The tests were conducted by scholars and archaeologists at the Fine Arts Department in a bid to find the origins of Thai people. The team started its work in 2003, using the testing of mitochondrial DNA on skeletons in selected graveyards in Nakhon Ratchasima and groups of living people in China, and some countries in Southeast Asia.
Mitochondria are small energy-producing organelles found in egg cells which, unlike nuclear DNA that is equally inherited from both father and mother, is passed only from a mother to her children.
The result showed genetic similarities in the skeletons and people in China and Southeast Asia, which means migration might have taken place about 3,000 years ago.
''We want to know more about the origin of Thais. We used DNA tests which scientists employ for medical purposes to learn about our history and our origins,'' Rachanie Thosarat, former archaeologist at the department, told a seminar on Friday.
She said the technology has been used widely by foreign archaeologists since 1980s. But local archaeologists applied it for the first time only in recent years.
''We want to know whether a theory which says that our ancestors migrated from China's lower region about 700 years ago is true or not,'' she said.
The researchers extracted mitochondrial DNA samples from the teeth of skeletons in ancient Noen U-Loke and Ban Lum Khao graveyards, near Pimai historical park in Nakhon Ratchasima province.
Almost unknown to the public, compared to the country's popular Ban Chieng archaeological site, the researchers chose the two sites as more than 200 skeletons there were in perfect condition.
Noen U-Loke contained 130 skeletons aged 1,500-2,500 years while Ban Lum Khao site is home to 113 skeletons aged 2,500-3,500 years.
Details of the DNA samples were put in a computer model that contained the DNA of 20 living ethnic people, 10 from countries in Southeast Asia and another 10 from eastern China.
The method constructed the so-called ''Phylogenetic tree'' or ''genetic evolution tree'' that indicates links between ancient skeletons and people in China and Southeast Asian countries, said Prof Samoerchai Poolsuwan, anthropologist from Thammasat University's sociology faculty and also a member of the research team.

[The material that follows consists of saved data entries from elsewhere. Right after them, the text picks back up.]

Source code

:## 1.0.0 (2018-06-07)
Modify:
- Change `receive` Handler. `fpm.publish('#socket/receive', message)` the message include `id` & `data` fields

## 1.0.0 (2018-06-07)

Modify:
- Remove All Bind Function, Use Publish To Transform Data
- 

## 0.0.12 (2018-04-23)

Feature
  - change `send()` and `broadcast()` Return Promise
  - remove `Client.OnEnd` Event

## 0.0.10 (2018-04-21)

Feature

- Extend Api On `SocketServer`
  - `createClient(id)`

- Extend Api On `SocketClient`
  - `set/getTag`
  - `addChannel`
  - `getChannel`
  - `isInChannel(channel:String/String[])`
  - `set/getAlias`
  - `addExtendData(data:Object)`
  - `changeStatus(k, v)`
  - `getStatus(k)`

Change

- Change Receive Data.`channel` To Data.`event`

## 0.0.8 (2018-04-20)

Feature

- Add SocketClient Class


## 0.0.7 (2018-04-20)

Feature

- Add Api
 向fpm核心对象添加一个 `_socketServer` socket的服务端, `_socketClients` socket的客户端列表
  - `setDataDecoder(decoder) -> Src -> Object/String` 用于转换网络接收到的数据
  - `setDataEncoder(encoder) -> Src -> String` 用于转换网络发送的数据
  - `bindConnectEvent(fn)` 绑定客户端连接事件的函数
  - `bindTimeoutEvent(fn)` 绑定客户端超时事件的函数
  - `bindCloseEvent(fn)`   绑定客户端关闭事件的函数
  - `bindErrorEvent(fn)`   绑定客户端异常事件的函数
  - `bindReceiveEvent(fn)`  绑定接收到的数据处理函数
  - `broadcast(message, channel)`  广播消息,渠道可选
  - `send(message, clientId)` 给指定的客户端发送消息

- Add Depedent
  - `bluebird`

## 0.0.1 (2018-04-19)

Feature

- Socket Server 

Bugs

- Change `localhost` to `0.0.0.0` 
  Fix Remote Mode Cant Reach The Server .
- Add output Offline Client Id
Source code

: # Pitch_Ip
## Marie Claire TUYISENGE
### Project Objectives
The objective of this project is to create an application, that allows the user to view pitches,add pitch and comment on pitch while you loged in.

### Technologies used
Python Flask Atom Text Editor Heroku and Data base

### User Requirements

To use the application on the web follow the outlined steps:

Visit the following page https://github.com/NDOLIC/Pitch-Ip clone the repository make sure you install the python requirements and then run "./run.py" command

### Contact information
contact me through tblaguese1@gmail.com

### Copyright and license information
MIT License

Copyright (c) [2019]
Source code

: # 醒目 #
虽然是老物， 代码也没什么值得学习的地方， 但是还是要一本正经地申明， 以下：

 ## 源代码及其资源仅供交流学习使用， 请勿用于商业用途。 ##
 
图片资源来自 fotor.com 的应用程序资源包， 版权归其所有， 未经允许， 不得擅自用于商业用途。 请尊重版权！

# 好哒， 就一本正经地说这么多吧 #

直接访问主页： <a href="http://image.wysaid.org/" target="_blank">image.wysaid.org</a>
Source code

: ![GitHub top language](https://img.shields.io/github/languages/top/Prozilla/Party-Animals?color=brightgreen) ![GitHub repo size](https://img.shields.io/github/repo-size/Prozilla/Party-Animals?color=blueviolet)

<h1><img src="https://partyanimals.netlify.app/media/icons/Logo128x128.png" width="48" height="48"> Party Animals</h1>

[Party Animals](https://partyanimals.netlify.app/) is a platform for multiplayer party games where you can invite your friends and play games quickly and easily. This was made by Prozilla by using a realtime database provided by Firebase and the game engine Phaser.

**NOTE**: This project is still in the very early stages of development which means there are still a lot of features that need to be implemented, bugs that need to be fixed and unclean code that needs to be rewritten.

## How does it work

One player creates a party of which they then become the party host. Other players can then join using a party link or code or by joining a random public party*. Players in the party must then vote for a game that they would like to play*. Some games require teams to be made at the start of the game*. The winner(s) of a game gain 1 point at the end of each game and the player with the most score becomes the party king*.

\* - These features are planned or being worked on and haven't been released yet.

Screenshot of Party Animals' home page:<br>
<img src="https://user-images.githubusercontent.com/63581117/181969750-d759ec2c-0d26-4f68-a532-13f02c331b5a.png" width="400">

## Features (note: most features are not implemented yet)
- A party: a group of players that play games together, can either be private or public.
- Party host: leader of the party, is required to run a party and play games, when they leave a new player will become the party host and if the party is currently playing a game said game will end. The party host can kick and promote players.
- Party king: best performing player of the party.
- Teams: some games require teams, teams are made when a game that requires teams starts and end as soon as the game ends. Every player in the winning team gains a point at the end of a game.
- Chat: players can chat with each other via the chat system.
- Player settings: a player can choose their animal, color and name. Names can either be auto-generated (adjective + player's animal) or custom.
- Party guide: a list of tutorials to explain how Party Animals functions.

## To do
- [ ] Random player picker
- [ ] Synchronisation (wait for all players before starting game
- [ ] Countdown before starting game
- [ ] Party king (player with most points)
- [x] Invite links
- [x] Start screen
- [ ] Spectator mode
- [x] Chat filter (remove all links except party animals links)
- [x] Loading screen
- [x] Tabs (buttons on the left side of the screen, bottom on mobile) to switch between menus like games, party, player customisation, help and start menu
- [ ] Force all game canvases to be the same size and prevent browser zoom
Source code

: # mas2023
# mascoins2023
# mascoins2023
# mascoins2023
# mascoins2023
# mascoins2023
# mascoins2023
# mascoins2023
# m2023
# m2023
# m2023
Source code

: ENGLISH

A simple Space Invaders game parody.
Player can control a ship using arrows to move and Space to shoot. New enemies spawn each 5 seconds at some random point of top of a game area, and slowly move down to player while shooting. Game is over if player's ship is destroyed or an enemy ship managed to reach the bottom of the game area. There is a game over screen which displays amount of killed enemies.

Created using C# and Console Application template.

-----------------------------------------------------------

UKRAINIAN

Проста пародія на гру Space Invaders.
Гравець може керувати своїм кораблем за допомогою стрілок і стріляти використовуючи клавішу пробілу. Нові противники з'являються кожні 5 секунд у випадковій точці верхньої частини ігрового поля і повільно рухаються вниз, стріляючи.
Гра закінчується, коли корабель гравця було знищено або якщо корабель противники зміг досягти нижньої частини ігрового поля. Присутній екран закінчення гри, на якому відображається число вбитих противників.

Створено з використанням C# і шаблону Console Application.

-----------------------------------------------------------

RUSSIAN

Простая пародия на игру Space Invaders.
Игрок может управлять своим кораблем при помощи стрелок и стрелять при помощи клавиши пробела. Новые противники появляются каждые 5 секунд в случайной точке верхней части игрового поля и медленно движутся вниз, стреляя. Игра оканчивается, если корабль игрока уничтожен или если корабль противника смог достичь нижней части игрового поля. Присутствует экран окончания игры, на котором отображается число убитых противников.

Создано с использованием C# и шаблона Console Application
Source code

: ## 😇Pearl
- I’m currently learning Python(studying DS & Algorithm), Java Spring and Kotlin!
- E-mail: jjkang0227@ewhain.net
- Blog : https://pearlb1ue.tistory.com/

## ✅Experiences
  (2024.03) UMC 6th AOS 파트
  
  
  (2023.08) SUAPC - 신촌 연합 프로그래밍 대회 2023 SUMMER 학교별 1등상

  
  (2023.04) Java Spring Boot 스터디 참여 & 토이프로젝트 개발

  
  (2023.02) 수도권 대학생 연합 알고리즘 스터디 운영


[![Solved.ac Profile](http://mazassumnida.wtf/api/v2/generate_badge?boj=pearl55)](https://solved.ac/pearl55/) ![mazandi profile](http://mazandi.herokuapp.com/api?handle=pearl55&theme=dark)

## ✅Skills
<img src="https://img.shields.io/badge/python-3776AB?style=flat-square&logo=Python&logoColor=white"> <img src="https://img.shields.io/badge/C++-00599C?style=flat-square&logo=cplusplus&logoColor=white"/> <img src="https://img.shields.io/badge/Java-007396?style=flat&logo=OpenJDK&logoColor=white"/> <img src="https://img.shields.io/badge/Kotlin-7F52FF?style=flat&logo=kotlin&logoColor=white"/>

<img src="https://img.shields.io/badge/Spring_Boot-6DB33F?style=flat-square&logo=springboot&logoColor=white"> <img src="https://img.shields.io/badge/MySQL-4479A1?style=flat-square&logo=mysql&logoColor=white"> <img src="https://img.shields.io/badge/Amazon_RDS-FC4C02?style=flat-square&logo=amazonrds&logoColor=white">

''The DNA test confirmed that the genes of the people and the skeletons are close,'' he said.
''In lay terms, you may say that Thai ancestors may have shared the same ancestors from people in China and Southeast Asia.
''You may say that people in this region may share the same origins, and Thais may go back more than 700 years,'' he said.
He said the findings are just a small part of the whole picture and more DNA tests were needed, adding the Fine Arts Department had agreed to use DNA tests at other archaeological sites.
This is really interesting....
I love stuff like this!
I appreciate your concern yet,a nagging thought is
"destination " becomes increasingly important as one
ages. Unless you are a racist where you come from is irrelevant, its where you end up thats important.
Please explain why where a person comes from is so damn important.
Isnt how a person acts more important?
We are all about the same and our individual efforts define us, not our heritage, however, heritage is the story of mankind.
We carry a lot of cultural baggage and understanding it and other peoples histories accurately seems very important to me.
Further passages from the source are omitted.